The input
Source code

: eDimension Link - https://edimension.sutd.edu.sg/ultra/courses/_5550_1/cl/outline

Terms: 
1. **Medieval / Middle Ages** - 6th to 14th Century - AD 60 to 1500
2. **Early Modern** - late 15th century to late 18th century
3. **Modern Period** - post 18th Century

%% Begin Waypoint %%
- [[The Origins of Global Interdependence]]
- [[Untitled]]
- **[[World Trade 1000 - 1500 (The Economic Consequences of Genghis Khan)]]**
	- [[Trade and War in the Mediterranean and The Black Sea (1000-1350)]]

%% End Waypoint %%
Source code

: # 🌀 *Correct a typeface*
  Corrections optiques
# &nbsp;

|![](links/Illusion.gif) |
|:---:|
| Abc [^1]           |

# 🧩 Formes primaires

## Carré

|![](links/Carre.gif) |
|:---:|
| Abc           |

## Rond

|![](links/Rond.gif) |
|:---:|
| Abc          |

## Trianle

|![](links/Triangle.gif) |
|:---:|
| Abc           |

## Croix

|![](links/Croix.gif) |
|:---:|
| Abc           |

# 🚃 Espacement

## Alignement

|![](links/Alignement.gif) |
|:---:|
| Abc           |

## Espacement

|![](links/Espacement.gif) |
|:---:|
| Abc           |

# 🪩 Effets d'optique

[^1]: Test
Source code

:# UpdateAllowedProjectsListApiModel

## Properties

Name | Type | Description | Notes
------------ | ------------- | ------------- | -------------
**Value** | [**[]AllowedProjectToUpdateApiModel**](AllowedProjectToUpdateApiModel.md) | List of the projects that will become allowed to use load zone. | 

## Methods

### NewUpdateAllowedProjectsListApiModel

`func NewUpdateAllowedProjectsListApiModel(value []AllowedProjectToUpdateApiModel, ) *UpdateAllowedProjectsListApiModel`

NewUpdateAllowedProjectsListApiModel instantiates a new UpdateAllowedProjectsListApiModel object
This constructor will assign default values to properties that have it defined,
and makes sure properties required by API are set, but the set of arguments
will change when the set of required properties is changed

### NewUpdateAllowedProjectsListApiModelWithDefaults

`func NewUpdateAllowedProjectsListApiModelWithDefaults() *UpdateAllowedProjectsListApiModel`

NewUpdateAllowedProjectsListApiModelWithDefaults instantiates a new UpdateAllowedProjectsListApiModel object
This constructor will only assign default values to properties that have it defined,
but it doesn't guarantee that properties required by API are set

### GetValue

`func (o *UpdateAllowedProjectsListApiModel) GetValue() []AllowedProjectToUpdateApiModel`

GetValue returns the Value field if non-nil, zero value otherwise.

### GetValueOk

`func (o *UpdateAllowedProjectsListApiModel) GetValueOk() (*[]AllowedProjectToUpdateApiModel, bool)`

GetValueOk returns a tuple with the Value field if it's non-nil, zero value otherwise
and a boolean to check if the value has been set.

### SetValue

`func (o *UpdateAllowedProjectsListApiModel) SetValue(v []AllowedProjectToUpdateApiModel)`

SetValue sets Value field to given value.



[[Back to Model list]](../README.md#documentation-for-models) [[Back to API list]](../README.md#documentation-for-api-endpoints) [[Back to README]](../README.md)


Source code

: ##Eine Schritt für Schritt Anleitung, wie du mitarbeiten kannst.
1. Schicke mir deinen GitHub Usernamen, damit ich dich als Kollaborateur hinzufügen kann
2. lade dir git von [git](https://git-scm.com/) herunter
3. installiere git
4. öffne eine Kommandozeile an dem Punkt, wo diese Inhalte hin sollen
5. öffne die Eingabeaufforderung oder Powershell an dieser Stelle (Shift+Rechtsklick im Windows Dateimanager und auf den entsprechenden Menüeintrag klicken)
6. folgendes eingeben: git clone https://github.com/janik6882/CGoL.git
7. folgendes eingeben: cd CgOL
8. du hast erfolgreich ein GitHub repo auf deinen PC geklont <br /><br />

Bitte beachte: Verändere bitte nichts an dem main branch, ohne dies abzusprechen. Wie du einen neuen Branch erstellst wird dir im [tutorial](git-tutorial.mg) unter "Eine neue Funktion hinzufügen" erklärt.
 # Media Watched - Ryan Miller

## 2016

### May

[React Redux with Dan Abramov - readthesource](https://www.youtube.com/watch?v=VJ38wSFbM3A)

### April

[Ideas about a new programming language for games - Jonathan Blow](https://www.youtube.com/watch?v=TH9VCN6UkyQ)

Exercise goal
The records above are to be transcribed exactly, with nothing left out.

Result below
Source code

: eDimension Link - https://edimension.sutd.edu.sg/ultra/courses/_5550_1/cl/outline

Terms: 
1. **Medieval / Middle Ages** - 6th to 14th Century - AD 60 to 1500
2. **Early Modern** - late 15th century to late 18th century
3. **Modern Period** - post 18th Century

%% Begin Waypoint %%
- [[The Origins of Global Interdependence]]
- [[Untitled]]
- **[[World Trade 1000 - 1500 (The Economic Consequences of Genghis Khan)]]**
	- [[Trade and War in the Mediterranean and The Black Sea (1000-1350)]]

%% End Waypoint %%
Source code

: # 🌀 *Correct a typeface*
  Corrections optiques
# &nbsp;

|![](links/Illusion.gif) |
|:---:|
| Abc [^1]           |

# 🧩 Formes primaires

## Carré

|![](links/Carre.gif) |
|:---:|
| Abc           |

## Rond

|![](links/Rond.gif) |
|:---:|
| Abc          |

## Trianle

|![](links/Triangle.gif) |
|:---:|
| Abc           |

## Croix

|![](links/Croix.gif) |
|:---:|
| Abc           |

# 🚃 Espacement

## Alignement

|![](links/Alignement.gif) |
|:---:|
| Abc           |

## Espacement

|![](links/Espacement.gif) |
|:---:|
| Abc           |

# 🪩 Effets d'optique

[^1]: Test
Source code

:# UpdateAllowedProjectsListApiModel

## Properties

Name | Type | Description | Notes
------------ | ------------- | ------------- | -------------
**Value** | [**[]AllowedProjectToUpdateApiModel**](AllowedProjectToUpdateApiModel.md) | List of the projects that will become allowed to use load zone. | 

## Methods

### NewUpdateAllowedProjectsListApiModel

`func NewUpdateAllowedProjectsListApiModel(value []AllowedProjectToUpdateApiModel, ) *UpdateAllowedProjectsListApiModel`

NewUpdateAllowedProjectsListApiModel instantiates a new UpdateAllowedProjectsListApiModel object
This constructor will assign default values to properties that have it defined,
and makes sure properties required by API are set, but the set of arguments
will change when the set of required properties is changed

### NewUpdateAllowedProjectsListApiModelWithDefaults

`func NewUpdateAllowedProjectsListApiModelWithDefaults() *UpdateAllowedProjectsListApiModel`

NewUpdateAllowedProjectsListApiModelWithDefaults instantiates a new UpdateAllowedProjectsListApiModel object
This constructor will only assign default values to properties that have it defined,
but it doesn't guarantee that properties required by API are set

### GetValue

`func (o *UpdateAllowedProjectsListApiModel) GetValue() []AllowedProjectToUpdateApiModel`

GetValue returns the Value field if non-nil, zero value otherwise.

### GetValueOk

`func (o *UpdateAllowedProjectsListApiModel) GetValueOk() (*[]AllowedProjectToUpdateApiModel, bool)`

GetValueOk returns a tuple with the Value field if it's non-nil, zero value otherwise
and a boolean to check if the value has been set.

### SetValue

`func (o *UpdateAllowedProjectsListApiModel) SetValue(v []AllowedProjectToUpdateApiModel)`

SetValue sets Value field to given value.



[[Back to Model list]](../README.md#documentation-for-models) [[Back to API list]](../README.md#documentation-for-api-endpoints) [[Back to README]](../README.md)


Source code

: ##Eine Schritt für Schritt Anleitung, wie du mitarbeiten kannst.
1. Schicke mir deinen GitHub Usernamen, damit ich dich als Kollaborateur hinzufügen kann
2. lade dir git von [git](https://git-scm.com/) herunter
3. installiere git
4. öffne eine Kommandozeile an dem Punkt, wo diese Inhalte hin sollen
5. öffne die Eingabeaufforderung oder Powershell an dieser Stelle (Shift+Rechtsklick im Windows Dateimanager und auf den entsprechenden Menüeintrag klicken)
6. folgendes eingeben: git clone https://github.com/janik6882/CGoL.git
7. folgendes eingeben: cd CgOL
8. du hast erfolgreich ein GitHub repo auf deinen PC geklont <br /><br />

Bitte beachte: Verändere bitte nichts an dem main branch, ohne dies abzusprechen. Wie du einen neuen Branch erstellst wird dir im [tutorial](git-tutorial.mg) unter "Eine neue Funktion hinzufügen" erklärt.
 # Media Watched - Ryan Miller

## 2016

### May

[React Redux with Dan Abramov - readthesource](https://www.youtube.com/watch?v=VJ38wSFbM3A)

### April

[Ideas about a new programming language for games - Jonathan Blow](https://www.youtube.com/watch?v=TH9VCN6UkyQ)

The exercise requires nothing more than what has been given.